Augustus N. Dickens, the brother of novelist Charles Dickens, writes President Lincoln: “Forgive my intrusion upon your time, when our common Country demands your deepest thought,–

Many years ago my brother Charles Dickens, wrote a book, the title of it, was, “American Notes” –: therein he took occasion to remark that slavery was the curse of the country, — Under God that curse is being removed by you,–

Now comes the favor I have to ask of you, your signature, which will be cherished by me & my family for ever,– An Englishman by birth & education, but one of America’ s adopted sons, — without any axe requiring grinding at present, I shall keep your name, written by yourself, as a lasting momento of goodness of heart, honesty of purpose, & patriotic devotion to the cause of God & Humanity

Michigan Congressman John F. Driggs asks President Lincoln to shake hands with some visitors from Connecticut.
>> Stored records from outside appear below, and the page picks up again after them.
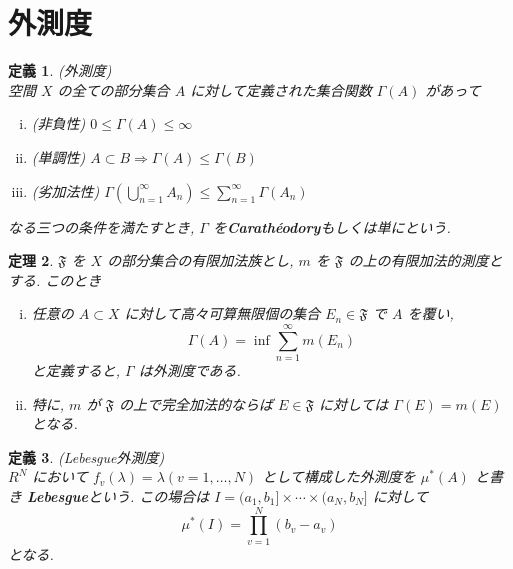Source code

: \documentclass[dvipdfmx]{jsreport}
\newtheorem{theo}{定理}[section]
\newtheorem{defi}[theo]{定義}
\begin{document}
\section{外測度}

\begin{defi}
    (外測度) \\
    空間 $X$ の全ての部分集合 $A$ に対して定義された集合関数 $\Gamma(A)$ があって
    \begin{enumerate}[(i)]
        \item (非負性) $0 \leq \Gamma(A) \leq \infty$
        \item (単調性) $A \subset B \Rightarrow \Gamma(A) \leq \Gamma(B)$
        \item (劣加法性) $\displaystyle \Gamma\left( \bigcup_{n = 1}^\infty A_n \right) \leq \sum_{n = 1}^\infty \Gamma(A_n)$
    \end{enumerate}
    なる三つの条件を満たすとき,  $\Gamma$ を{\bf Carathéodory}もしくは単にという. 
\end{defi}

\begin{theo} \label{outer_measure}
    $\mathfrak{F}$ を $X$ の部分集合の有限加法族とし, $m$ を $\mathfrak{F}$ の上の有限加法的測度とする. このとき
    \begin{enumerate}[(i)]
        \item 任意の $A \subset X$ に対して高々可算無限個の集合 $E_n \in \mathfrak{F}$ で $A$ を覆い, 
        \begin{equation}
            \Gamma(A) = \inf \sum_{n = 1}^\infty m(E_n)
        \end{equation}
        と定義すると, $\Gamma$ は外測度である. 
        \item 特に, $m$ が $\mathfrak{F}$ の上で完全加法的ならば $E \in \mathfrak{F}$ に対しては $\Gamma(E) = m(E)$ となる. 
    \end{enumerate}
\end{theo}

\begin{defi}
    (Lebesgue外測度) \\
    $R^N$ において $f_v(\lambda) = \lambda (v = 1, \dots, N)$ として構成した外測度を $\mu^*(A)$ と書き {\bf Lebesgue}という. 
    この場合は $I = (a_1, b_1] \times \cdots \times (a_N, b_N]$ に対して
    \begin{equation}
        \mu^*(I) = \prod_{v = 1}^N (b_v - a_v)
    \end{equation}
    となる. 
\end{defi}
\end{document}
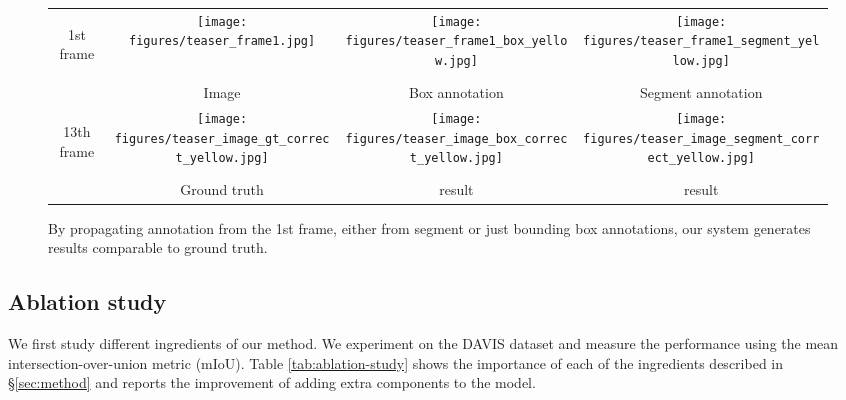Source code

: \documentclass[10pt,twocolumn,letterpaper]{article}
\begin{document}
\begin{figure}
\begin{centering}
\begin{centering}
\begin{tabular}{@{}c@{ }c@{ }c@{ }c@{ }}
\begin{turn}{90}
{\footnotesize{} \hspace{0.5em} 1st frame}
\end{turn}
&\texttt{[image: figures/teaser\_frame1.jpg]} &
\texttt{[image: figures/teaser\_frame1\_box\_yellow.jpg]} &
\texttt{[image: figures/teaser\_frame1\_segment\_yellow.jpg]} \tabularnewline
&\footnotesize{}Image & \footnotesize{}Box annotation & \footnotesize{}Segment annotation\tabularnewline
\begin{turn}{90}
{\footnotesize{} \hspace{0.5em} 13th frame}
\end{turn}
&\texttt{[image: figures/teaser\_image\_gt\_correct\_yellow.jpg]} &
\texttt{[image: figures/teaser\_image\_box\_correct\_yellow.jpg]} &
\texttt{[image: figures/teaser\_image\_segment\_correct\_yellow.jpg]}\tabularnewline
&\footnotesize{}Ground truth & \footnotesize{}  result  & \footnotesize{}  result\tabularnewline
\end{tabular}
\par\end{centering}

\par\end{centering}
\caption{\label{fig:teaser}By propagating annotation from the 1st frame, either from segment or just bounding box annotations, our system generates results comparable to ground truth.}
\end{figure}

\subsection{Ablation study}
\label{sec:ablation-study}




We first study different ingredients of our method. We experiment on the DAVIS dataset and measure the performance using the mean intersection-over-union metric (mIoU).
Table \ref{tab:ablation-study} shows the importance of each of the ingredients described in \S\ref{sec:method} and reports the improvement of adding extra components to the  model.
\end{document}
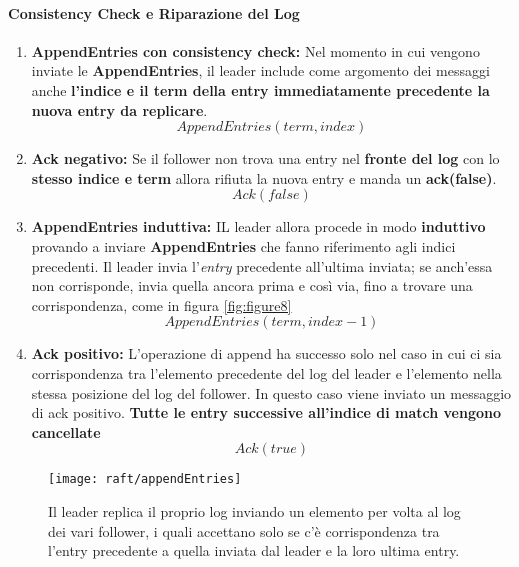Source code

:   \paragraph{Consistency Check e Riparazione del Log}
  \begin{enumerate}
    \item{\textbf{AppendEntries con consistency check:}}
    Nel momento in cui vengono inviate le \textbf{AppendEntries}, il leader include come argomento dei messaggi anche \textbf{l'indice e il term della entry immediatamente precedente la nuova entry da replicare}.
    \[
      AppendEntries(term, index)
    \]
    \item{\textbf{Ack negativo:}}
    Se il follower non trova una entry nel \textbf{fronte del log} con lo \textbf{stesso indice e term} allora rifiuta la nuova entry e manda un \textbf{ack(false)}.
    \[
      Ack(false)
    \]
    \item{\textbf{AppendEntries induttiva:}}
    IL leader allora procede in modo \textbf{induttivo} provando a inviare \textbf{AppendEntries} che fanno riferimento agli indici precedenti. Il leader invia l'\textit{entry} precedente all'ultima inviata; se anch'essa non corrisponde, invia quella ancora prima e così via, fino a trovare una corrispondenza, come in figura \ref{fig:figure8}
    \[
      AppendEntries(term, index - 1)
    \]
    \item{\textbf{Ack positivo:}}
    L'operazione di append ha successo solo nel caso in cui ci sia corrispondenza tra l'elemento precedente del log del leader e l'elemento nella stessa posizione del log del follower. In questo caso viene inviato un messaggio di ack positivo. \textbf{Tutte le entry successive all'indice di match vengono cancellate }
    \[
      Ack(true)
    \]
  \end{enumerate}
  
   
  \begin{figure}[H]
  	\centering
  	\texttt{[image: raft/appendEntries]}
  	\caption{Il leader replica il proprio log inviando un elemento per volta al log dei vari follower, i quali accettano solo se c'è corrispondenza tra l'entry precedente a quella inviata dal leader e la loro ultima entry.}
  	\label{fig:figure7}
  \end{figure}

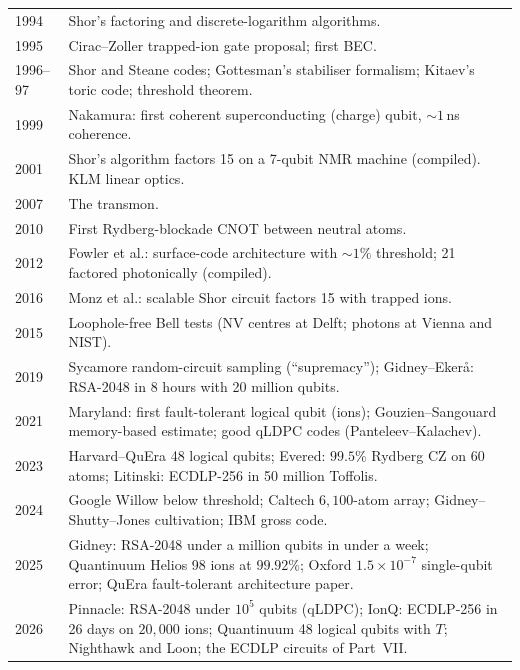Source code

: \begin{center}\small
\renewcommand{\arraystretch}{1.1}
\begin{tabular}{@{}lp{12.4cm}@{}}
\toprule
1994 & Shor's factoring and discrete-logarithm algorithms. \\
1995 & Cirac--Zoller trapped-ion gate proposal; first BEC. \\
1996--97 & Shor and Steane codes; Gottesman's stabiliser formalism; Kitaev's toric code; threshold theorem. \\
1999 & Nakamura: first coherent superconducting (charge) qubit, $\sim1$\,ns coherence. \\
2001 & Shor's algorithm factors 15 on a 7-qubit NMR machine (compiled). KLM linear optics. \\
2007 & The transmon. \\
2010 & First Rydberg-blockade CNOT between neutral atoms. \\
2012 & Fowler et al.: surface-code architecture with $\sim1\%$ threshold; 21 factored photonically (compiled). \\
2016 & Monz et al.: scalable Shor circuit factors 15 with trapped ions. \\
2015 & Loophole-free Bell tests (NV centres at Delft; photons at Vienna and NIST). \\
2019 & Sycamore random-circuit sampling (``supremacy''); Gidney--Eker\aa: RSA-2048 in 8 hours with 20 million qubits. \\
2021 & Maryland: first fault-tolerant logical qubit (ions); Gouzien--Sangouard memory-based estimate; good qLDPC codes (Panteleev--Kalachev). \\
2023 & Harvard--QuEra 48 logical qubits; Evered: $99.5\%$ Rydberg CZ on 60 atoms; Litinski: ECDLP-256 in 50 million Toffolis. \\
2024 & Google Willow below threshold; Caltech $6,100$-atom array; Gidney--Shutty--Jones cultivation; IBM gross code. \\
2025 & Gidney: RSA-2048 under a million qubits in under a week; Quantinuum Helios 98 ions at $99.92\%$; Oxford $1.5\times10^{-7}$ single-qubit error; QuEra fault-tolerant architecture paper. \\
2026 & Pinnacle: RSA-2048 under $10^5$ qubits (qLDPC); IonQ: ECDLP-256 in 26 days on $20,000$ ions; Quantinuum 48 logical qubits with $T$; Nighthawk and Loon; the ECDLP circuits of Part~VII. \\
\bottomrule
\end{tabular}
\end{center}

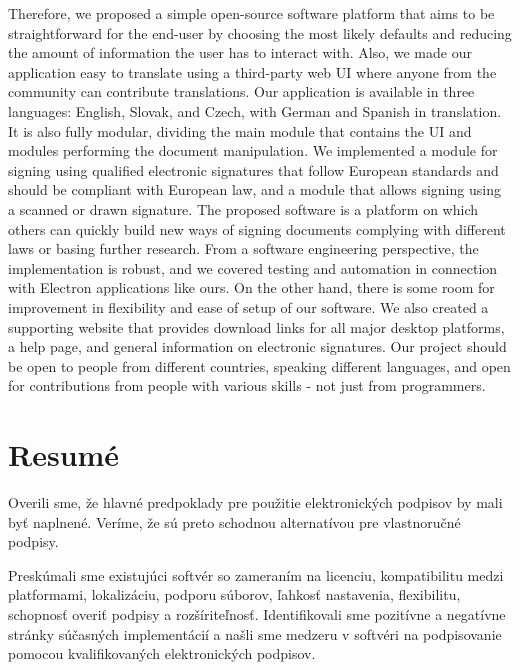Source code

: \documentclass[thesismargins, english, thesislinespacing, onelinechapterstyle, upjsfrontpage]{rnthesis}
\begin{document}
Therefore, we proposed a simple open-source software platform that aims to be straightforward for the end-user by choosing the most likely defaults and reducing the amount of information the user has to interact with.
Also, we made our application easy to translate using a third-party web UI where anyone from the community can contribute translations.
Our application is available in three languages: English, Slovak, and Czech, with German and Spanish in translation.
It is also fully modular, dividing the main module that contains the UI and modules performing the document manipulation.
We implemented a module for signing using qualified electronic signatures that follow European standards and should be compliant with European law, and a module that allows signing using a scanned or drawn signature.
The proposed software is a platform on which others can quickly build new ways of signing documents complying with different laws or basing further research.
From a software engineering perspective, the implementation is robust, and we covered testing and automation in connection with Electron applications like ours.
On the other hand, there is some room for improvement in flexibility and ease of setup of our software.
We also created a supporting website that provides download links for all major desktop platforms, a help page, and general information on electronic signatures.
Our project should be open to people from different countries, speaking different languages, and open for contributions from people with various skills - not just from programmers.

\chapter*{Resumé}

Overili sme, že hlavné predpoklady pre použitie elektronických podpisov by mali byť naplnené.
Veríme, že sú preto schodnou alternatívou pre vlastnoručné podpisy.

Preskúmali sme existujúci softvér so zameraním na licenciu, kompatibilitu medzi platformami, lokalizáciu, podporu súborov, ľahkosť nastavenia, flexibilitu, schopnosť overiť podpisy a rozšíriteľnosť.
Identifikovali sme pozitívne a negatívne stránky súčasných implementácií a našli sme medzeru v softvéri na podpisovanie pomocou kvalifikovaných elektronických podpisov.
\end{document}
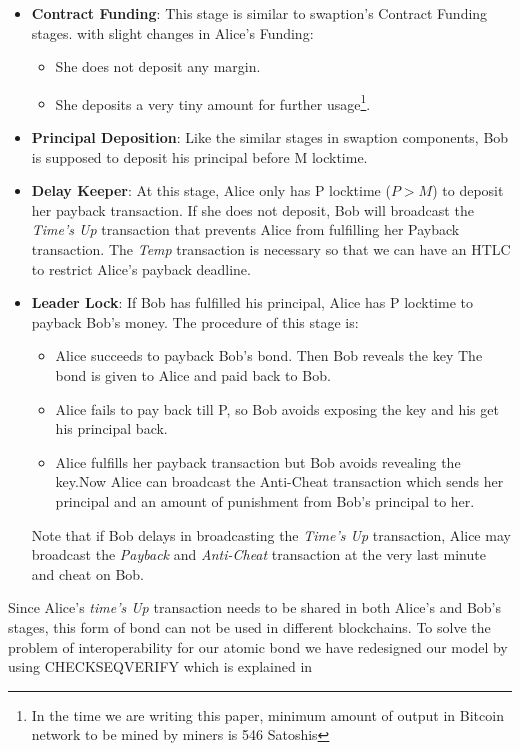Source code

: \begin{itemize}
    \item \textbf{Contract Funding}: This stage is similar to swaption's Contract Funding stages. with slight changes in Alice's Funding:
    \begin{itemize}
        \item She does not deposit any margin.
        \item She deposits a very tiny amount for further usage\footnote{In the time we are writing this paper, minimum amount of output in Bitcoin network to be mined by miners is 546 Satoshis}.
    \end{itemize}
    
    \item \textbf{Principal Deposition}: Like the similar stages in swaption components, Bob is supposed to deposit his principal before M locktime.
    
    \item \textbf{Delay Keeper}: At this stage, Alice only has P locktime ($P > M$) to deposit her payback transaction. If she does not deposit, Bob will broadcast the {\it Time's Up} transaction that prevents Alice from fulfilling her Payback transaction. The {\it Temp} transaction is necessary so that we can have an HTLC to restrict Alice's payback deadline. 
    
    \item \textbf{Leader Lock}: If Bob has fulfilled his principal, Alice has P locktime to payback Bob's money. The procedure of this stage is: 
    \begin{itemize}
        \item Alice succeeds to payback Bob's bond. Then Bob reveals the \keyone key The bond is given to Alice and paid back to Bob.
        \item Alice fails to pay back till P, so Bob avoids exposing the \keyone key and his get his principal back.
        \item Alice fulfills her payback transaction but Bob avoids revealing the \keyone key.Now Alice can broadcast the Anti-Cheat transaction which sends her principal and an amount of punishment from Bob's principal to her. 
    \end{itemize}

    Note that if Bob delays in broadcasting the {\it Time's Up} transaction, Alice may broadcast the {\it Payback} and {\it Anti-Cheat} transaction at the very last minute and cheat on Bob.

\end{itemize}

Since Alice's {\it time's Up} transaction needs to be shared in both Alice's and Bob's stages, this form of bond can not be used in different blockchains. To solve the problem of interoperability for our atomic bond we have redesigned our model by using CHECKSEQVERIFY which is explained in \Apn{\ref{app:non-collat-bond}} 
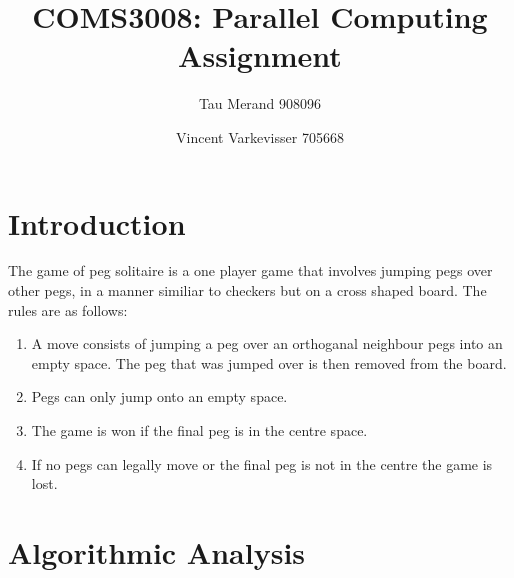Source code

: \documentclass[12pt,a4paper]{report}
\begin{document}
\parindent0pt

\title{COMS3008: Parallel Computing Assignment}
\author{Tau Merand 908096 \and Vincent Varkevisser 705668}
\maketitle
\section*{Introduction}
The game of peg solitaire is a one player game that involves jumping pegs over other pegs, in a manner similiar to checkers but on a cross shaped board. The rules are as follows:
\begin{enumerate}
  \item A move consists of jumping a peg over an orthoganal neighbour pegs into an empty space. The peg that was jumped over is then removed from the board.
  \item Pegs can only jump onto an empty space.
  \item The game is won if the final peg is in the centre space.
  \item If no pegs can legally move or the final peg is not in the centre the game is lost.
\end{enumerate}
\section*{Algorithmic Analysis}
\end{document}
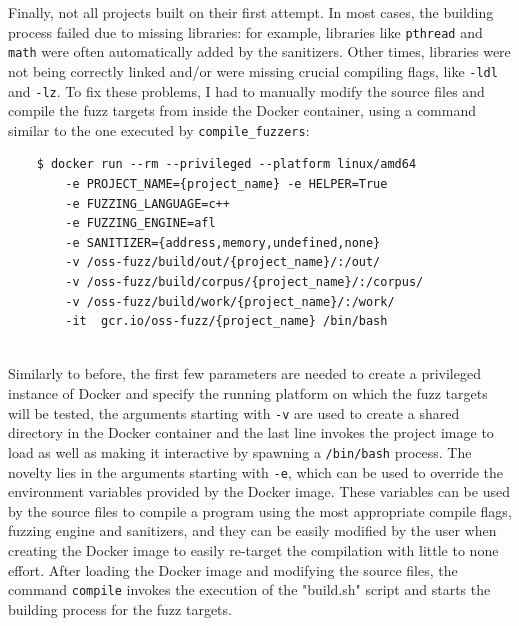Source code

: \newpage
Finally, not all projects built on their first attempt.
\newline \newline
In most cases, the building process failed due to missing libraries: for example, libraries like \verb|pthread| and \verb|math| were often automatically added by the sanitizers.
\newline
Other times, libraries were not being correctly linked and/or were missing crucial compiling flags, like \verb|-ldl| and \verb|-lz|.
\newline \newline
To fix these problems, I had to manually modify the source files and compile the fuzz targets from inside the Docker container, using a command similar to the one executed by \verb|compile_fuzzers|:
\begin{verbatim}
    $ docker run --rm --privileged --platform linux/amd64 
        -e PROJECT_NAME={project_name} -e HELPER=True 
        -e FUZZING_LANGUAGE=c++ 
        -e FUZZING_ENGINE=afl 
        -e SANITIZER={address,memory,undefined,none} 
        -v /oss-fuzz/build/out/{project_name}/:/out/
        -v /oss-fuzz/build/corpus/{project_name}/:/corpus/    
        -v /oss-fuzz/build/work/{project_name}/:/work/
        -it  gcr.io/oss-fuzz/{project_name} /bin/bash
\end{verbatim}
\ \\
Similarly to before, the first few parameters are needed to create a privileged instance of Docker and specify the running platform on which the fuzz targets will be tested, the arguments starting with \verb|-v| are used to create a shared directory in the Docker container and the last line invokes the project image to load as well as making it interactive by spawning a \verb|/bin/bash| process.
\newline \newline
The novelty lies in the arguments starting with \verb|-e|, which can be used to override the environment variables provided by the Docker image.
\newline
These variables can be used by the source files to compile a program using the most appropriate compile flags, fuzzing engine and sanitizers, and they can be easily modified by the user when creating the Docker image to easily re-target the compilation with little to none effort.
\newline \newline
After loading the Docker image and modifying the source files, the command \verb|compile| invokes the execution of the "build.sh" script and starts the building process for the fuzz targets.



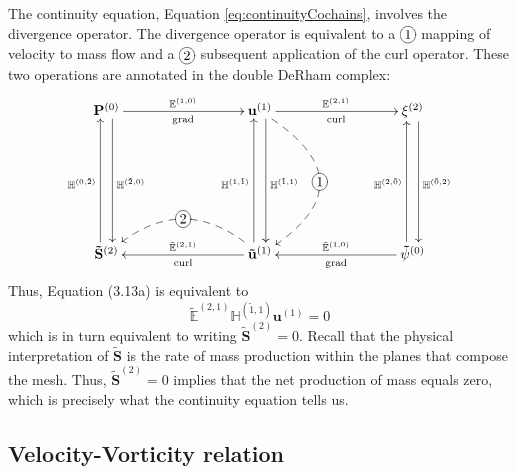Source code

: The continuity equation, Equation \eqref{eq:continuityCochains}, involves the divergence operator. The divergence operator is equivalent to a $\xymatrix{*+[o][F-]{1}}$ mapping of velocity to mass flow and a $\xymatrix{*+[o][F-]{2}}$ subsequent application of the curl operator. These two operations are annotated in the double DeRham complex: 
\begin{equation}
    \begin{gathered}
        \xymatrix@=20ex{
            \mathbf{P}^{(0)} \ar[r]^{\mathbb{E}^{(1,0)}}_{\text{grad}} \ar@<1ex>[d]^{\mathbb{H}^{(\tilde{2},0)}} & \mathbf{u}^{(1)} \ar[r]^{\mathbb{E}^{(2,1)}}_{\text{curl}} \ar @/^10ex/ @{-->} [d]|-*+[o][F-]{1} \ar@<1ex>[d]^{\mathbb{H}^{(\tilde{1},1)}} & \mathbf{\xi}^{(2)} \ar@<1ex>[d]^{\mathbb{H}^{(\tilde{0},2)}} \\
            \mathbf{\tilde{S}}^{(2)} \ar@<1ex>[u]^{\mathbb{H}^{(0,\tilde{2})}} & \mathbf{\tilde{u}}^{(1)} \ar[l]_{\tilde{\mathbb{E}}^{(2, 1)}}^{\text{curl}} \ar @/_6ex/ @{-->} [l]|-*+[o][F-]{2} \ar@<1ex>[u]^{\mathbb{H}^{(1,\tilde{1})}} & \mathbf{\tilde{\psi}}^{(0)} \ar[l]_{\tilde{\mathbb{E}}^{(1,0)}}^{\text{grad}} \ar@<1ex>[u]^{\mathbb{H}^{(2,\tilde{0})}}
        }
    \end{gathered}
    \label{eq:DeRhamMassConservation}
\end{equation}
Thus, Equation (3.13a) is equivalent to
\begin{equation}
    \tilde{\mathbb{E}}^{(2,1)} \mathbb{H}^{(\tilde{1},1)} \mathbf{u}^{(1)} = 0
\end{equation}
which is in turn equivalent to writing $\mathbf{\tilde{S}}^{(2)} = 0$. Recall that the physical interpretation of $\mathbf{\tilde{S}}$ is the rate of mass production within the planes that compose the mesh. Thus, $\mathbf{\tilde{S}}^{(2)} = 0$ implies that the net production of mass equals zero, which is precisely what the continuity equation tells us.

\subsection{Velocity-Vorticity relation}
Kentucky editor Albert Hodges writes President Lincoln regarding state politics: “Our Convention, which assembled in Louisville the day before yesterday, was attended by Delegates from 58 counties. There were about twenty one or twenty two counties, in which public meetings were had been held, and delegates appointed, that were not represented. The great mass of the truly loyal men of Kentucky are laboring men — many of them without negroes to assist them — consequently, could not leave their farms and workshops at this particular season of the year to attend a convention, without considerable pecuniary loss to men of that class. However, we had an exceedingly interesting and harmonious meeting, and one too that will make itself felt in the coming canvass.

It was exceedingly gratifying to me, in my conversations with the Delegates, to find that you are preferred to any other living man by all the truly loyal men in Kentucky. I was of opinion that the Convention should endorse you by resolution; but there were some few who thought, for prudential reasons, that such preference ought not to be expressed by resolutions, when it was known that every Delegate present was for you, as well as every Delegate to the Baltimore Convention. Under the circumstances, those of us who were for the passage of such a resolution yielded to the wishes of the few in order to perfect harmony in our action.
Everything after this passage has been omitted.